Give back all of the data exactly.

START LISTED RECORDS

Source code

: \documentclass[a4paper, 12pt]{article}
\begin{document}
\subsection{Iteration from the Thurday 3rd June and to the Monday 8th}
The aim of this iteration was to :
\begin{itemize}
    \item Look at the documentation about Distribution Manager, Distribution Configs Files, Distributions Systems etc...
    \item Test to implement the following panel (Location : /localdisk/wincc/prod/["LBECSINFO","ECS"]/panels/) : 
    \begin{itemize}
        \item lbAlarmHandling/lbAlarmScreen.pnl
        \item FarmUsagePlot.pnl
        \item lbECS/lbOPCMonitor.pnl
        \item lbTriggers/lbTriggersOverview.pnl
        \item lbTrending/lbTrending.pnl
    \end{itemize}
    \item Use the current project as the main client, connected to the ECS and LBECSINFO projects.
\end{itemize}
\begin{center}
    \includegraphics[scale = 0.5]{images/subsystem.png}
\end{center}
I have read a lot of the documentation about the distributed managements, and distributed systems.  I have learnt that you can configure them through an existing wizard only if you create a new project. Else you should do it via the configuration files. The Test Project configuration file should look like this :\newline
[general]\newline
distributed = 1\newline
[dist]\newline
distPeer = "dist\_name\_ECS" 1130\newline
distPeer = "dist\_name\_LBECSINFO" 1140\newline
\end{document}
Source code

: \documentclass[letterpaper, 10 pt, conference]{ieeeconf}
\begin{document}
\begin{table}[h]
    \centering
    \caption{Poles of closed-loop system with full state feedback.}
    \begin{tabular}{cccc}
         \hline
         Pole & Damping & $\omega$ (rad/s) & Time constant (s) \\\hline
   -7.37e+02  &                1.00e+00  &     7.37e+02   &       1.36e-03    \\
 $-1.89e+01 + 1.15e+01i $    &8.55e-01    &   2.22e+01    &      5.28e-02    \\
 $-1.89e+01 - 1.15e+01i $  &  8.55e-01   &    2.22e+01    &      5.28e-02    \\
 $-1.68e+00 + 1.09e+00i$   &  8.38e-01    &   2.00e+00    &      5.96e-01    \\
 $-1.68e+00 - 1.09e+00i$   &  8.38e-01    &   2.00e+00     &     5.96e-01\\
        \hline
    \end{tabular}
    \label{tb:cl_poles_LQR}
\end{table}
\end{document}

END LISTED RECORDS

_EXERCISE RESULT:_
Source code

: \documentclass[a4paper, 12pt]{article}
\begin{document}
\subsection{Iteration from the Thurday 3rd June and to the Monday 8th}
The aim of this iteration was to :
\begin{itemize}
    \item Look at the documentation about Distribution Manager, Distribution Configs Files, Distributions Systems etc...
    \item Test to implement the following panel (Location : /localdisk/wincc/prod/["LBECSINFO","ECS"]/panels/) : 
    \begin{itemize}
        \item lbAlarmHandling/lbAlarmScreen.pnl
        \item FarmUsagePlot.pnl
        \item lbECS/lbOPCMonitor.pnl
        \item lbTriggers/lbTriggersOverview.pnl
        \item lbTrending/lbTrending.pnl
    \end{itemize}
    \item Use the current project as the main client, connected to the ECS and LBECSINFO projects.
\end{itemize}
\begin{center}
    \includegraphics[scale = 0.5]{images/subsystem.png}
\end{center}
I have read a lot of the documentation about the distributed managements, and distributed systems.  I have learnt that you can configure them through an existing wizard only if you create a new project. Else you should do it via the configuration files. The Test Project configuration file should look like this :\newline
[general]\newline
distributed = 1\newline
[dist]\newline
distPeer = "dist\_name\_ECS" 1130\newline
distPeer = "dist\_name\_LBECSINFO" 1140\newline
\end{document}
Source code

: \documentclass[letterpaper, 10 pt, conference]{ieeeconf}
\begin{document}
\begin{table}[h]
    \centering
    \caption{Poles of closed-loop system with full state feedback.}
    \begin{tabular}{cccc}
         \hline
         Pole & Damping & $\omega$ (rad/s) & Time constant (s) \\\hline
   -7.37e+02  &                1.00e+00  &     7.37e+02   &       1.36e-03    \\
 $-1.89e+01 + 1.15e+01i $    &8.55e-01    &   2.22e+01    &      5.28e-02    \\
 $-1.89e+01 - 1.15e+01i $  &  8.55e-01   &    2.22e+01    &      5.28e-02    \\
 $-1.68e+00 + 1.09e+00i$   &  8.38e-01    &   2.00e+00    &      5.96e-01    \\
 $-1.68e+00 - 1.09e+00i$   &  8.38e-01    &   2.00e+00     &     5.96e-01\\
        \hline
    \end{tabular}
    \label{tb:cl_poles_LQR}
\end{table}
\end{document}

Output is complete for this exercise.